Du côté des aides publiques, les locataires en difficulté peuvent solliciter le Fonds de Solidarité pour le Logement (FSL), géré par les départements, ou encore Action Logement, qui peut accorder un prêt sans intérêt ou une subvention aux salariés du secteur privé. Un changement de situation — perte d’emploi notamment — peut également être signalé à la CAF pour adapter les aides au logement.
Les données montrent que la gestion professionnelle réduit significativement le risque d’impayés : le taux est de 1,97 % pour les logements gérés par des agences, contre 5,33 % pour ceux gérés directement par des particuliers. Un écart qui interroge sur l’importance de l’accompagnement et du dialogue dans la prévention des situations de crise.

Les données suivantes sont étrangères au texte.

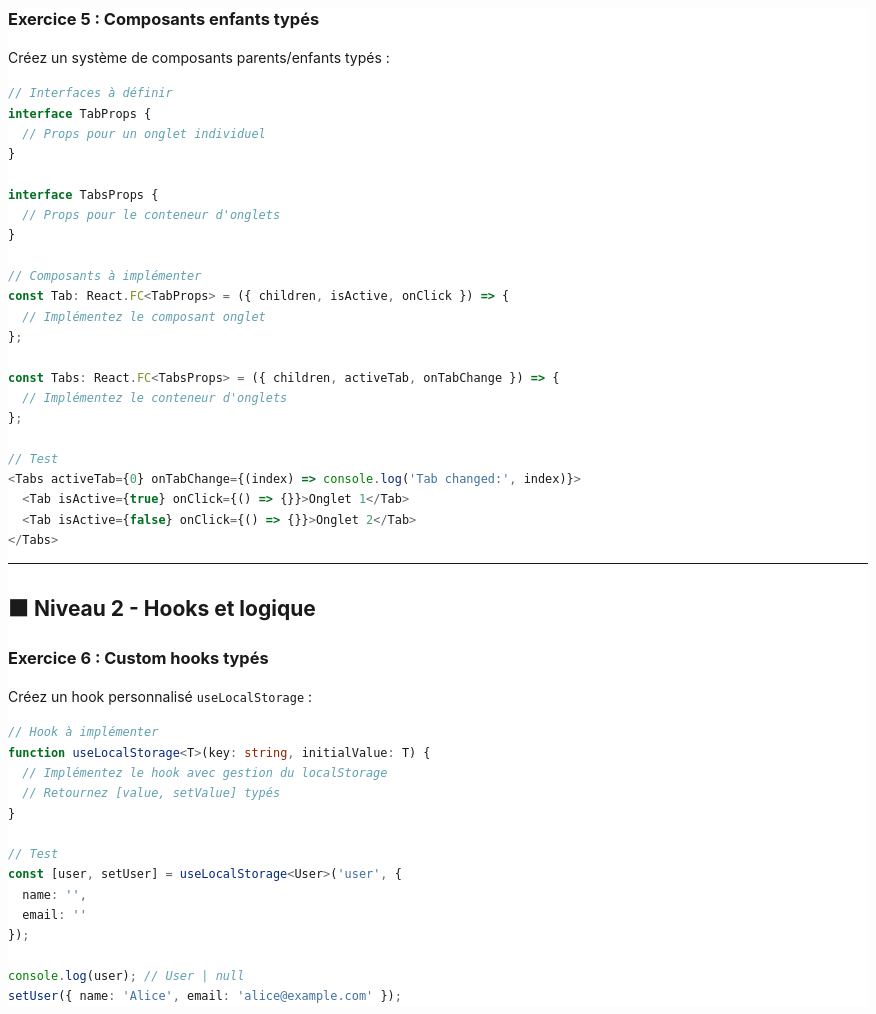 ### Exercice 5 : Composants enfants typés

Créez un système de composants parents/enfants typés :

```typescript
// Interfaces à définir
interface TabProps {
  // Props pour un onglet individuel
}

interface TabsProps {
  // Props pour le conteneur d'onglets
}

// Composants à implémenter
const Tab: React.FC<TabProps> = ({ children, isActive, onClick }) => {
  // Implémentez le composant onglet
};

const Tabs: React.FC<TabsProps> = ({ children, activeTab, onTabChange }) => {
  // Implémentez le conteneur d'onglets
};

// Test
<Tabs activeTab={0} onTabChange={(index) => console.log('Tab changed:', index)}>
  <Tab isActive={true} onClick={() => {}}>Onglet 1</Tab>
  <Tab isActive={false} onClick={() => {}}>Onglet 2</Tab>
</Tabs>
```

---

## 🟧 Niveau 2 - Hooks et logique

### Exercice 6 : Custom hooks typés

Créez un hook personnalisé `useLocalStorage` :

```typescript
// Hook à implémenter
function useLocalStorage<T>(key: string, initialValue: T) {
  // Implémentez le hook avec gestion du localStorage
  // Retournez [value, setValue] typés
}

// Test
const [user, setUser] = useLocalStorage<User>('user', {
  name: '',
  email: ''
});

console.log(user); // User | null
setUser({ name: 'Alice', email: 'alice@example.com' });
```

L’histoire de ce propriétaire et de sa locataire au chômage rappelle qu’entre la procédure judiciaire et l’abandon pur et simple de sa créance, il existe une troisième voie : le dialogue et le compromis pragmatique. Dans un marché locatif sous tension, où les expulsions battent des records et où des millions de ménages peinent à honorer leurs loyers, ce type de geste — humain et économiquement rationnel — mérite d’être davantage connu. Les outils existent : aides publiques, accords amiables, accompagnement social. Leur usage reste encore trop marginal.